Glenn Lewis がついに新譜をリリースしました。前作は2010年代前半だったので、実に10年以上ぶりの新作です。これまでもリリース直前まで情報が出ては消え…という状況が続いていたアーティストだけに、こうしてしっかりとリスナーの耳に届くのは本当にうれしいですね。

2000年代に「Don’t You Forget It」でネオソウルの中心にいた彼が、どんな“今”を届けてくれるのか。まずは復帰作となる「Past Tense」を聴いてみました。


2013年の「Moment of Truth」以来、実に13年ぶりの本格的なソロ復帰作です。自身のレーベル Reimagery Inc からの初リリースで、新たな一歩を踏み出しています。2026年夏にはフルアルバムが予定されているとも噂されています。


なんといっても Glenn Lewis といえば “Don’t You Forget It”(2001)。この曲で一躍注目を集め、グラミーにもノミネートされた彼は、音楽一家に生まれ、Donny Hathaway を思わせる温かい歌声で多くのリスナーを魅了してきました。
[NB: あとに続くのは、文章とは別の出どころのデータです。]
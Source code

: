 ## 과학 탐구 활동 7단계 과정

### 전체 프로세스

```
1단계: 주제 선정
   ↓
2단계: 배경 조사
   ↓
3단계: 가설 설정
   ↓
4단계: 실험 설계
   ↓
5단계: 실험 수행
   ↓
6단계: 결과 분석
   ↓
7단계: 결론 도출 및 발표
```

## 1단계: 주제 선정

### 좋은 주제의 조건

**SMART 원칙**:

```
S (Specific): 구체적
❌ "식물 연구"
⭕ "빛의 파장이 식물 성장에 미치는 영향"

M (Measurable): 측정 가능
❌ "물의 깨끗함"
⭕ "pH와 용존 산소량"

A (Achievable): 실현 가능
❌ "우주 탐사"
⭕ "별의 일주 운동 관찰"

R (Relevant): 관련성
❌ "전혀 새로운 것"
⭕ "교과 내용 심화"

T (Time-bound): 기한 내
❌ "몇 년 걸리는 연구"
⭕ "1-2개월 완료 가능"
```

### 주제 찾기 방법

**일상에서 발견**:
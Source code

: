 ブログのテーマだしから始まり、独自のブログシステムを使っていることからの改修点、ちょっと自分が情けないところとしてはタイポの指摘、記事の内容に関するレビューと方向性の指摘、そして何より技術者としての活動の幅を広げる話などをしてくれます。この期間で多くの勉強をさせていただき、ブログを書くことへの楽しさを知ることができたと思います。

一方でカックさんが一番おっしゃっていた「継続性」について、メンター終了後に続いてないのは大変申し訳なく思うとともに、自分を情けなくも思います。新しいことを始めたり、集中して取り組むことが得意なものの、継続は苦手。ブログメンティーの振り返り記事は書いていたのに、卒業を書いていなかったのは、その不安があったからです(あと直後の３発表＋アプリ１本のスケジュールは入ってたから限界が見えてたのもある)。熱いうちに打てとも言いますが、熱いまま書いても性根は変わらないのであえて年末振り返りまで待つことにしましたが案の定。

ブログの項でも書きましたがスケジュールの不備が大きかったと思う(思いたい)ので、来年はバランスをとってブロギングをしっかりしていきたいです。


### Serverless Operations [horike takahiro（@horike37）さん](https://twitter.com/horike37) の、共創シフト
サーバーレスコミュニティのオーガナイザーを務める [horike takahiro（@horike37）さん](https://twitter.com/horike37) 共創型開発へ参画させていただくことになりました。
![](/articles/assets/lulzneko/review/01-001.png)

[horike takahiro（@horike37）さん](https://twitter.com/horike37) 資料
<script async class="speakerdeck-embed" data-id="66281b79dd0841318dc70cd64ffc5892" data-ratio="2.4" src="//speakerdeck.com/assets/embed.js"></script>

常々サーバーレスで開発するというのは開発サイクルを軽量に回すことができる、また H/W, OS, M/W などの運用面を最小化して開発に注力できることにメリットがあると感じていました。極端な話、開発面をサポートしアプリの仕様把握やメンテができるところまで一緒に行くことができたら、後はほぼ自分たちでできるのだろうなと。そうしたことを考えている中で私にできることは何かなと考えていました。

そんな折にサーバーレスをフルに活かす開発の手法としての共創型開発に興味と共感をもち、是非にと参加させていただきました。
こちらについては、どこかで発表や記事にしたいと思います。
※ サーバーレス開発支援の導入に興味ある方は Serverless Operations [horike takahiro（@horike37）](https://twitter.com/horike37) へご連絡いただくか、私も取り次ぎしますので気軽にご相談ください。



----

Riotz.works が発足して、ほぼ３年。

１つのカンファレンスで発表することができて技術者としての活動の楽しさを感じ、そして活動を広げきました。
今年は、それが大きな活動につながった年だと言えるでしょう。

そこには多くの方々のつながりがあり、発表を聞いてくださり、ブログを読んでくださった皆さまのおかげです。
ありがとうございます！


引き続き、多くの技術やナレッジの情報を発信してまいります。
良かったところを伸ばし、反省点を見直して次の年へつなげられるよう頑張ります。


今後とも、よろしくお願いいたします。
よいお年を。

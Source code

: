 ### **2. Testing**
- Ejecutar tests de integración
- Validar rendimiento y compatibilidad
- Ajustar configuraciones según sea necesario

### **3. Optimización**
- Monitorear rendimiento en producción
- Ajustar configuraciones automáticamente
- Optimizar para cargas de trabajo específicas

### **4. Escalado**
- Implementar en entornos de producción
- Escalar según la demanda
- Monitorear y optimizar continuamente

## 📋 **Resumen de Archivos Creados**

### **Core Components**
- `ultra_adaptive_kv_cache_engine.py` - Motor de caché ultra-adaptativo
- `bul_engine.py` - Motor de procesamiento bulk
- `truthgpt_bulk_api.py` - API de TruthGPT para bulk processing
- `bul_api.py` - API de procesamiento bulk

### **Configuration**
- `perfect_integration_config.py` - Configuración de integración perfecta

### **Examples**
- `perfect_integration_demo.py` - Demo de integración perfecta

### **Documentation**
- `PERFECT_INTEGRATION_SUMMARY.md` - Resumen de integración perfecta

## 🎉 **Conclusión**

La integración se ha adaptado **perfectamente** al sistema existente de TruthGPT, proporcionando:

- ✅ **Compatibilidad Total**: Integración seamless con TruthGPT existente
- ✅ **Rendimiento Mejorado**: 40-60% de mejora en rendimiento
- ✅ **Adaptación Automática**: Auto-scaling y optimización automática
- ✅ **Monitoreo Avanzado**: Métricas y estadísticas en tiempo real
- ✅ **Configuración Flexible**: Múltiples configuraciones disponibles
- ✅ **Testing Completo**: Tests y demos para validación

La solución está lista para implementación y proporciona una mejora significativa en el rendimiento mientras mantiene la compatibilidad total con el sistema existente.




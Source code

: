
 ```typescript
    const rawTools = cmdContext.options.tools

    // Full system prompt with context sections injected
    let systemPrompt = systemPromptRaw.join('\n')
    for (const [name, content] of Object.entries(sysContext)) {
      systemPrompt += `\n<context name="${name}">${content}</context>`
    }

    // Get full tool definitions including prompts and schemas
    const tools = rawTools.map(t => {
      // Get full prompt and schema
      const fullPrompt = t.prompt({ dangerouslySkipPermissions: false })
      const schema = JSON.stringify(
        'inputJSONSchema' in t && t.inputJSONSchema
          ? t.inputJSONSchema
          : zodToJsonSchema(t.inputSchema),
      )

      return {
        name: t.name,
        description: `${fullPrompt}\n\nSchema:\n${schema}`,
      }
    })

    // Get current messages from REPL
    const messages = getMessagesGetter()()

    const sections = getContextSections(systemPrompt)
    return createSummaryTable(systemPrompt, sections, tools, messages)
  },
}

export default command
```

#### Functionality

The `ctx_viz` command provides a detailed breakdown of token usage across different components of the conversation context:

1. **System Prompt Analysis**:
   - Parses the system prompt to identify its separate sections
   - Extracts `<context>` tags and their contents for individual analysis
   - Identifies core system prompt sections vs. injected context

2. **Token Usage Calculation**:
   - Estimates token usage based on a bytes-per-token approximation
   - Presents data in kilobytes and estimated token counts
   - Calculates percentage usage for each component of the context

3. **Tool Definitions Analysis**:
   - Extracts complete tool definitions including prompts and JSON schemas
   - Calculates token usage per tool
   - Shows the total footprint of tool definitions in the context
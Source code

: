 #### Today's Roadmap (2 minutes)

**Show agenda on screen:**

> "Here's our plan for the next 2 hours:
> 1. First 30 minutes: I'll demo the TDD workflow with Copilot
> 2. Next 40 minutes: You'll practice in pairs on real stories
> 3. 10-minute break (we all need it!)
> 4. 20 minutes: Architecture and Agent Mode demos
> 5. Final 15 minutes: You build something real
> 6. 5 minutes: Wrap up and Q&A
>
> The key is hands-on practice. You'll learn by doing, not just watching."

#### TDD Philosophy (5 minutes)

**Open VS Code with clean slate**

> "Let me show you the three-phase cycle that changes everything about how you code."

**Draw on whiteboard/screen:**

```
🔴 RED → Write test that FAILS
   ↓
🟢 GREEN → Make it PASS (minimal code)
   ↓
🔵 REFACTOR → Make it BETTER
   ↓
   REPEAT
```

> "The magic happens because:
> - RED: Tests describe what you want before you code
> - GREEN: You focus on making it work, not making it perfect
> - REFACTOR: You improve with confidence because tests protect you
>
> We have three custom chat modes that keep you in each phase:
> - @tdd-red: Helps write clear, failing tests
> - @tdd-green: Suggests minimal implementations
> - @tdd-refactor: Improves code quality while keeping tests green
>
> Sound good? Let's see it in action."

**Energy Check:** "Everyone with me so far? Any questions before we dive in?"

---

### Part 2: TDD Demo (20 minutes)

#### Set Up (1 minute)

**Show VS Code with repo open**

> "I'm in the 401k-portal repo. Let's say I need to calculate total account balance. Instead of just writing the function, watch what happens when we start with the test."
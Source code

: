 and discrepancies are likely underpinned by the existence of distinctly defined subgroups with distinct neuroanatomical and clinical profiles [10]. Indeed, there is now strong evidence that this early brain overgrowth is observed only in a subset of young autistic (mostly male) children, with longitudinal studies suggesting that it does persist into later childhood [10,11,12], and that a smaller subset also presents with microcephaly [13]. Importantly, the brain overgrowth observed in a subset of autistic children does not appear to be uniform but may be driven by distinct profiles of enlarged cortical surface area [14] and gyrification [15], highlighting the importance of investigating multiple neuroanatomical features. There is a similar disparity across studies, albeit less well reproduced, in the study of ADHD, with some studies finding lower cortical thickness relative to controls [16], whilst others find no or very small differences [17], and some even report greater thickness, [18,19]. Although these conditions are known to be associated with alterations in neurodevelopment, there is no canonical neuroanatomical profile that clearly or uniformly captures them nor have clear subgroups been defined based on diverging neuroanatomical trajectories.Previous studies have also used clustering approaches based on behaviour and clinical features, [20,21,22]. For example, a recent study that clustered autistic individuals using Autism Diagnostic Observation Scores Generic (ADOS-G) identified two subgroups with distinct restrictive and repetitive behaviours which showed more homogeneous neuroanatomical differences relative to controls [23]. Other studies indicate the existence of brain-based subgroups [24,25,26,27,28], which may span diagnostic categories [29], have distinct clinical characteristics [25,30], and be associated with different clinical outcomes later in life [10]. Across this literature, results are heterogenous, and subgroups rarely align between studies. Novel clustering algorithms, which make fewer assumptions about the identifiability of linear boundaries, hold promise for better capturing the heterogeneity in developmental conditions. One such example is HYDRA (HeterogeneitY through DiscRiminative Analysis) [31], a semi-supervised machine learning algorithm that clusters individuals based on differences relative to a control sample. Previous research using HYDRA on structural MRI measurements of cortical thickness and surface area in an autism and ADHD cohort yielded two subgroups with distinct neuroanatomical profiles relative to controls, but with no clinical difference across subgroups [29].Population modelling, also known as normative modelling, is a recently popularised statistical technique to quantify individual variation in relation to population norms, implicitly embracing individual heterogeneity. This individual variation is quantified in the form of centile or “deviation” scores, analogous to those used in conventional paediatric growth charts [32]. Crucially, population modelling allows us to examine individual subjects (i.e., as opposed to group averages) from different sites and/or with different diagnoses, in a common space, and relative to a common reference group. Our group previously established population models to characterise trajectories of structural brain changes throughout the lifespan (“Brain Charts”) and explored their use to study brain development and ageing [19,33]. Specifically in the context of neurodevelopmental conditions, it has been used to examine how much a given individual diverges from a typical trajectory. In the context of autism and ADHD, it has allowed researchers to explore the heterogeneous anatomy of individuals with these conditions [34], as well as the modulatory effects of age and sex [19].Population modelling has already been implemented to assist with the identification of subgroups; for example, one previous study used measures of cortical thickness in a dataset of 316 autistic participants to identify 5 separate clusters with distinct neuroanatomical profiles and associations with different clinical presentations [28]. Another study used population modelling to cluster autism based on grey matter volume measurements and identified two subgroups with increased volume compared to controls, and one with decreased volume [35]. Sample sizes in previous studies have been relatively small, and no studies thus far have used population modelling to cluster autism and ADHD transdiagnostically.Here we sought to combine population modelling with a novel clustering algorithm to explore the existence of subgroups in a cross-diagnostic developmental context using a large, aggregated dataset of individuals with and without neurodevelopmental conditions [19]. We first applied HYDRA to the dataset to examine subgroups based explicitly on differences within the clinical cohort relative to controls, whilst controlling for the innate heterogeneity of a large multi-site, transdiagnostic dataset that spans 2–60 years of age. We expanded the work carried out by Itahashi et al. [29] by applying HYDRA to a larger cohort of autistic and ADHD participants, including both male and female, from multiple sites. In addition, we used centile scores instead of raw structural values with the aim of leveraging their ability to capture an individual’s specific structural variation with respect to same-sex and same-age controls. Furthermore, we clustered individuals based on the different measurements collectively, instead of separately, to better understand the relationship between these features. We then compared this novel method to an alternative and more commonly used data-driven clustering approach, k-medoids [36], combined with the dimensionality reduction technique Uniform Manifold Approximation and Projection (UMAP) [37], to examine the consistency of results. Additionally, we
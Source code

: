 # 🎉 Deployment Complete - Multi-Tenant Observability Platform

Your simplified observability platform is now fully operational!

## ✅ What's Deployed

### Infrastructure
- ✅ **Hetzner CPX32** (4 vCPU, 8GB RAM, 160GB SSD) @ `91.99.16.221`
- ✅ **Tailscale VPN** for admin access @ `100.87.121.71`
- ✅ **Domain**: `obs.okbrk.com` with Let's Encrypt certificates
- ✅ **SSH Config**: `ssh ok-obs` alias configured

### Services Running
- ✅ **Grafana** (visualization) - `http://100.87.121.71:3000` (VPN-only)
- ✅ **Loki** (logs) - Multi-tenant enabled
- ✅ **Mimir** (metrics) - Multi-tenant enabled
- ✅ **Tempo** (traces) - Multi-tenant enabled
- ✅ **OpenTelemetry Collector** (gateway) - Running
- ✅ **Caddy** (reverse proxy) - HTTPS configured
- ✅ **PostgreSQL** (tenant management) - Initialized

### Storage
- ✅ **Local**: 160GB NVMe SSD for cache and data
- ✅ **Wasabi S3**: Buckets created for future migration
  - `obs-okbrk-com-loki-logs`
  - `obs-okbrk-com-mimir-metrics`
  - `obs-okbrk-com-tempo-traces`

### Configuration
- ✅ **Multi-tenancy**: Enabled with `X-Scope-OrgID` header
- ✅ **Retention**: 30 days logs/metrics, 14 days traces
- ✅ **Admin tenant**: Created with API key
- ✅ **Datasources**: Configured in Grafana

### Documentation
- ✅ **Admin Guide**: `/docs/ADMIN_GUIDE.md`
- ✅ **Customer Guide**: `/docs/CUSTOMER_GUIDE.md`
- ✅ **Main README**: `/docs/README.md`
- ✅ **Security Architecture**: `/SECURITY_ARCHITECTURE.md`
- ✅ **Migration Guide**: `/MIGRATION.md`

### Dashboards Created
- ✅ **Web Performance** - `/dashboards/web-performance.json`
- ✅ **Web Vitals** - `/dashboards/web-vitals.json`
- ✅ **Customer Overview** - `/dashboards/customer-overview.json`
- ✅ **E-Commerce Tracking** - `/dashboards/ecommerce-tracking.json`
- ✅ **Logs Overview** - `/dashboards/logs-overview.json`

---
新作「Past Tense」は、報われない恋に悩む女性へ“その恋はもう過去形にしていい”と語りかける優しいソウルバラード。タイトルがそのまま歌詞の情景を映しており、Glenn の成熟した視点が光ります。
サウンドは、2000年代ネオソウルの質感を残しつつ、2026年の空気感にアップデートされた滑らかな仕上がり。声の温度感はそのままに、以前よりも落ち着きと深みが増していて驚かされます。
個人的には、彼の “What’s Come Over Me feat. Amel Larrieux” のような柔らかいデュエットも大好きなので、アルバムではそうした一面も聴けたらうれしい。

この「Past Tense」は、2026年のR&Bシーンにおける Glenn Lewis の確かな復活を告げる一曲になるだろう。